The Response of the Jewish Leaders
11:45 Then many of the people, who had come with Mary and had seen the things Jesus did, believed in him. 11:46 But some of them went to the Pharisees and reported to them what Jesus had done. 11:47 So the chief priests and the Pharisees called the council together and said, “What are we doing? For this man is performing many miraculous signs. 11:48 If we allow him to go on in this way, everyone will believe in him, and the Romans will come and take away our sanctuary and our nation.”

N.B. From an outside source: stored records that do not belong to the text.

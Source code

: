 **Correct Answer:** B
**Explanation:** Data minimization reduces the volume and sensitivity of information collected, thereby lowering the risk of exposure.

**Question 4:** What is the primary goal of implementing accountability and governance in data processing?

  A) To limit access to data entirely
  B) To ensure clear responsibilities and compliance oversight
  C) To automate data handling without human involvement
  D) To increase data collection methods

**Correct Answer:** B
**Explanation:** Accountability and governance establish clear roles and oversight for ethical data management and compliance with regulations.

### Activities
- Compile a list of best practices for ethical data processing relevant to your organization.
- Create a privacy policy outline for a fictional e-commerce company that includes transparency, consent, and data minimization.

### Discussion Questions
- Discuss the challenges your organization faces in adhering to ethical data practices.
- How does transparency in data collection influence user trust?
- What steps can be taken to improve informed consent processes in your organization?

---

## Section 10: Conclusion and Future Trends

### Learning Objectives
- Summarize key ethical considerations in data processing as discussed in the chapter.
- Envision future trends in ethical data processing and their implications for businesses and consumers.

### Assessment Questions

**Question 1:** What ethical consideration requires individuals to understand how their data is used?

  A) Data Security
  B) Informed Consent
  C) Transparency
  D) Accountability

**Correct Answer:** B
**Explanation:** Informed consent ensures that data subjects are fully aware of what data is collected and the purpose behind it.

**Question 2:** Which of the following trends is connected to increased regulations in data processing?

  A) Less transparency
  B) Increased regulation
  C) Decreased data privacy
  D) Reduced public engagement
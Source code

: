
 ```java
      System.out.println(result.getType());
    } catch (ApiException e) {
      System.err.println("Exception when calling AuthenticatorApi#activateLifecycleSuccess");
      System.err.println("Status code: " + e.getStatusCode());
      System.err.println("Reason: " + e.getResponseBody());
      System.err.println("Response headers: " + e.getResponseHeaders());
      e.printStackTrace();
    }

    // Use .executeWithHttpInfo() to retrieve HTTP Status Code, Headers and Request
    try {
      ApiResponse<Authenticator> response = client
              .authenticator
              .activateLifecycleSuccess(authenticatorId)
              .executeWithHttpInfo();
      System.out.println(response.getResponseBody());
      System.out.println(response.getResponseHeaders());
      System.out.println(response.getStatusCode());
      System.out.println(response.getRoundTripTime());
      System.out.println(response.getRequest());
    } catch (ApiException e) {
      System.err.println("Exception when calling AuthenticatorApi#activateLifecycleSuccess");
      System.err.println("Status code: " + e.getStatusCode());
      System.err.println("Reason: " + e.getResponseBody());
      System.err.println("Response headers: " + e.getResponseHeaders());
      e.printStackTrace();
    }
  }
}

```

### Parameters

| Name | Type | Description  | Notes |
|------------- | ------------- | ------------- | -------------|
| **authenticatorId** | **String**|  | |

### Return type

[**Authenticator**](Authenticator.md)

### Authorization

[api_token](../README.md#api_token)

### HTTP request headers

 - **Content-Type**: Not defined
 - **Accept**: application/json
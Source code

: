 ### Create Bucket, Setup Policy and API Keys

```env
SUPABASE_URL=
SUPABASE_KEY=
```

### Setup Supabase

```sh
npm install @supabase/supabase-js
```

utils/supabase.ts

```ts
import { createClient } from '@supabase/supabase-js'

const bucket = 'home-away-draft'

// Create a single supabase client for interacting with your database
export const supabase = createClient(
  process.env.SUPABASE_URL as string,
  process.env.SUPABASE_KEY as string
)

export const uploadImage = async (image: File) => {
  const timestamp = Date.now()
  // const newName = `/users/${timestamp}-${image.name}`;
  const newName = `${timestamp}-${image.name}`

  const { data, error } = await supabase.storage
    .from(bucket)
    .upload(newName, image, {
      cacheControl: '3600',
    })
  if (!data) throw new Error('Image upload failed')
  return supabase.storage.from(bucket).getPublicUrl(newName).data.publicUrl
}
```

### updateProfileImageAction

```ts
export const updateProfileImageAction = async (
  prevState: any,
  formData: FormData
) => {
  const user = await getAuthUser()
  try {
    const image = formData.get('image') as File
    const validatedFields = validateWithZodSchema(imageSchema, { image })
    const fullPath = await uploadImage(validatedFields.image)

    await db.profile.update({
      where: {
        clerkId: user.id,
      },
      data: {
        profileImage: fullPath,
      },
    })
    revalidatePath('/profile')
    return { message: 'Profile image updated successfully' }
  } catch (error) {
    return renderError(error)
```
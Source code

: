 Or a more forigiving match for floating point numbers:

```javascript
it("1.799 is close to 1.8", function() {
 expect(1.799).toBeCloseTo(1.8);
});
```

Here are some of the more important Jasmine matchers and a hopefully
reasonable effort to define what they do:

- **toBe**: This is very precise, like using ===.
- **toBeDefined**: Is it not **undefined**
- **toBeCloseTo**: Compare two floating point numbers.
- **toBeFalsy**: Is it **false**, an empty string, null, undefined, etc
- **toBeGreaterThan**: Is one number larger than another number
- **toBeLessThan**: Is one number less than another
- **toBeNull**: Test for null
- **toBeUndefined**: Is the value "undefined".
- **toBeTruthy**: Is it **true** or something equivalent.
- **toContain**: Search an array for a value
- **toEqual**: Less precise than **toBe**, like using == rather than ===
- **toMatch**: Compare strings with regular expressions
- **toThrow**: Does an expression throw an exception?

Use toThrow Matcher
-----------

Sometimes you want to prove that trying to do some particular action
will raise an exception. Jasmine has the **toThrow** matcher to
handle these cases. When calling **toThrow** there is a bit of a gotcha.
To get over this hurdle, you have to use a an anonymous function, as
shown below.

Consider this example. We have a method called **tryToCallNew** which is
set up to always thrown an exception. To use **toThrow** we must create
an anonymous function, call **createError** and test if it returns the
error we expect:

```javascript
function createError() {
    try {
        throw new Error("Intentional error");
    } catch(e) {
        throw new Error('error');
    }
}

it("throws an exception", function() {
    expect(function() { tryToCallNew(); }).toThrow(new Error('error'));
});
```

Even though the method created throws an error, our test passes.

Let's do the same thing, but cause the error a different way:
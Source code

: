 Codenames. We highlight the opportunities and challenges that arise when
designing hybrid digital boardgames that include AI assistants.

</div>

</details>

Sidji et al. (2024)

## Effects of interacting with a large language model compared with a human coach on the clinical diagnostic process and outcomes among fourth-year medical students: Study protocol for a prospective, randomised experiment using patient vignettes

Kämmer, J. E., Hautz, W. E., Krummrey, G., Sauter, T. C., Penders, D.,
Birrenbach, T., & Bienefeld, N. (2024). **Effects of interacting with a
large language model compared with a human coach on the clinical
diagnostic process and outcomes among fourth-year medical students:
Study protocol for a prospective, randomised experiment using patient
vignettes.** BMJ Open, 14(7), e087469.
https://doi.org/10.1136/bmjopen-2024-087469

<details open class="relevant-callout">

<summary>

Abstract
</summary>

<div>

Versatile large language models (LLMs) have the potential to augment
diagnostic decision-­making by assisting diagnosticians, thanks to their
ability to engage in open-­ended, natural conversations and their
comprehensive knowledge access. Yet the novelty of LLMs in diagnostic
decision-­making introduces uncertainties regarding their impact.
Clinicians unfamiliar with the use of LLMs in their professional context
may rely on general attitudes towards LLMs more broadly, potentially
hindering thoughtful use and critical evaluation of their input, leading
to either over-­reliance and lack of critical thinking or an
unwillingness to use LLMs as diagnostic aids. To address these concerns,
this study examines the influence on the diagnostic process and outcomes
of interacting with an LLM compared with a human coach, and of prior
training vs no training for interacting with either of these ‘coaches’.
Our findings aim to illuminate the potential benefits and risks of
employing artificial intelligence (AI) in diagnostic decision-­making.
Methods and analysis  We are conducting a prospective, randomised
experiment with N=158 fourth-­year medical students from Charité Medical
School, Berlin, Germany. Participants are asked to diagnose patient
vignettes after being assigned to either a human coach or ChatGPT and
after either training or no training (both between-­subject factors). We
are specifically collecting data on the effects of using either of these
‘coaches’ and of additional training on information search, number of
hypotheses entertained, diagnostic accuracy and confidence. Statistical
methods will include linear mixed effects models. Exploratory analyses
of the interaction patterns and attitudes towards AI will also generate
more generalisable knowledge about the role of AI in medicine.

11:49 Then one of them, Caiaphas, who was high priest that year, said, “You know nothing at all! 11:50 You do not realize that it is more to your advantage to have one man die for the people than for the whole nation to perish.” 11:51 (Now he did not say this on his own, but because he was high priest that year, he prophesied that Jesus was going to die for the Jewish nation, 11:52 and not for the Jewish nation only, but to gather together into one the children of God who are scattered.) 11:53 So from that day they planned together to kill him.
Caiaphas – See Mt 26:57n.
11:54 Thus Jesus no longer went around publicly among the Judeans, but went away from there to the region near the wilderness, to a town called Ephraim, and stayed there with his disciples. 11:55 Now the Jewish feast of Passover was near, and many people went up to Jerusalem from the rural areas before the Passover to cleanse themselves ritually. 11:56 Thus they were looking for Jesus, and saying to one another as they stood in the temple courts, “What do you think? That he won’t come to the feast?” 11:57 (Now the chief priests and the Pharisees had given orders that anyone who knew where Jesus was should report it, so that they could arrest him.)
The Jewish feast of Passover was near – This is the third Passover mentioned in this Gospel.